Un mariage s’annonce donc ! Grande table, socialités marquées, force portables et selfies, mariée triste, évidemment, parades en tout genres — nuptiales et de coups portés. Les danses festives où de fait le partage de la joie est lié au pouvoir symbolique et aux symboliques du pouvoir — il faut absolument voir ces danses martiales géorgiennes qui font littéralement étinceler les armes ! L’amour et la guerre, le lien aux ancêtres et la force subversive, tout y est dans cette « matière première ». A quoi vient se joindre un décor imposant, monument historique politique et une austère statue équestre, aussi quelconque l’un que l’autre, symboles parfaits. Dès le début (et peut-être à cause de ce début), la pièce s’inscrit dans une critique (assez consensuelle) du poids de ces liens sociaux traditionnels et plus ou moins vidés de sens, instaurant une distanciation ironique par rapport aux actions scéniques. Mais malheureusement ceci se cristallise, tel un sous-titre permanent, et devient un écran de froideur et d’inertie infranchissable.
Les danses menées par l’excellent ensemble Iveroni avec une énergie de feu et une grâce céleste, tournoyant, sautant, glissant sur le sol de leurs pieds légers sur demi-pointe, créant des rythmes aussi complexes qu’effrénés, d’une synchronicité parfaite, organique, sont rendues comme inopérantes.
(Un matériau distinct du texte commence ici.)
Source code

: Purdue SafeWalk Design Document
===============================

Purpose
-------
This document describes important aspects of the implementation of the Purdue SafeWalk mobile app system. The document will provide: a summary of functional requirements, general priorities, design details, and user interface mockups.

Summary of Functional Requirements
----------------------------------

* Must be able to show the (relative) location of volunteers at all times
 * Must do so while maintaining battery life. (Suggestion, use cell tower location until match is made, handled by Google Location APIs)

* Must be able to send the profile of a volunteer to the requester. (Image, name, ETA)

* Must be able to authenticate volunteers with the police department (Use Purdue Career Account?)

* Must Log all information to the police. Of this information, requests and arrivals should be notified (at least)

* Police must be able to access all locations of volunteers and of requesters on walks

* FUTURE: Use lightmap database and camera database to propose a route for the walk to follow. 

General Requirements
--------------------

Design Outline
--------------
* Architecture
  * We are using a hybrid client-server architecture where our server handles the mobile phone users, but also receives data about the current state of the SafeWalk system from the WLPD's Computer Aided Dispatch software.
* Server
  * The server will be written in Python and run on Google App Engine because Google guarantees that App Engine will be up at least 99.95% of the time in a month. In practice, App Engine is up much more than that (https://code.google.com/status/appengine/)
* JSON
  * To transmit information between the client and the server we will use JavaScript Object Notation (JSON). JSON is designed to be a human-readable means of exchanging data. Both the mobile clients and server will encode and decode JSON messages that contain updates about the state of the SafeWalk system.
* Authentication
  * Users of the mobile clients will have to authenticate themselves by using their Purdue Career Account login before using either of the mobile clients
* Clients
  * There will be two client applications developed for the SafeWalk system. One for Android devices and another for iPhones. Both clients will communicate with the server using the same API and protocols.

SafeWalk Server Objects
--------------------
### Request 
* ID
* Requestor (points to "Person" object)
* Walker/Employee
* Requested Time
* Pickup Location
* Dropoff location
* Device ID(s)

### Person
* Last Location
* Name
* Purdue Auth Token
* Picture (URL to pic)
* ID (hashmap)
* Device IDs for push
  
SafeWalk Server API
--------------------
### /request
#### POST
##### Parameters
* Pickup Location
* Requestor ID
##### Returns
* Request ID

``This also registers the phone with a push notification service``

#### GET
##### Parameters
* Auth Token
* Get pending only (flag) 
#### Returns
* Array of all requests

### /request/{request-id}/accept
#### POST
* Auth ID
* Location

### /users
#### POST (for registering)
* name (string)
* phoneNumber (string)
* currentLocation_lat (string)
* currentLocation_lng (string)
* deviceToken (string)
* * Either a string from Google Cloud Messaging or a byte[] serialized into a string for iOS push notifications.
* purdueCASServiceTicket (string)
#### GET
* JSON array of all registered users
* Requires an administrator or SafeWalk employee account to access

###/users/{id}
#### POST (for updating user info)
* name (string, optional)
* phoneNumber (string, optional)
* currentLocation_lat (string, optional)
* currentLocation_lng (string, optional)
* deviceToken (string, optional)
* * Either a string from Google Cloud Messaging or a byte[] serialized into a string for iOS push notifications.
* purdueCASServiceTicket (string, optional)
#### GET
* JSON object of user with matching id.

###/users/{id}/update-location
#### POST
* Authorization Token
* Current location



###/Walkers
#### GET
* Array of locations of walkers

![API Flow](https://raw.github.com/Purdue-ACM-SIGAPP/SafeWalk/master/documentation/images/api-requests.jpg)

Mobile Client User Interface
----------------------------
Elles restent en suspens sans espoir de toucher terre : à la fois mises à distance de leurs force et sacralité intrinsèques et lâchées par une mise en scène qui n’arrive pas non plus à s’inscrire et les mener ailleurs. Une théâtralisation omniprésente et envahissante qui saute d’une image à l’autre, reprend des éléments chorégraphiques, semble broder un instant mais lâche son fil… L’obstination à faire entrer une danse dans de la narration et en même temps échouer à trouver le moyen chorégraphique de cette narration, autrement dit, chercher à donner et à dire une transcendance à une danse et ne pas considérer celle qu’elle possède déjà, tel est le cœur du ratage.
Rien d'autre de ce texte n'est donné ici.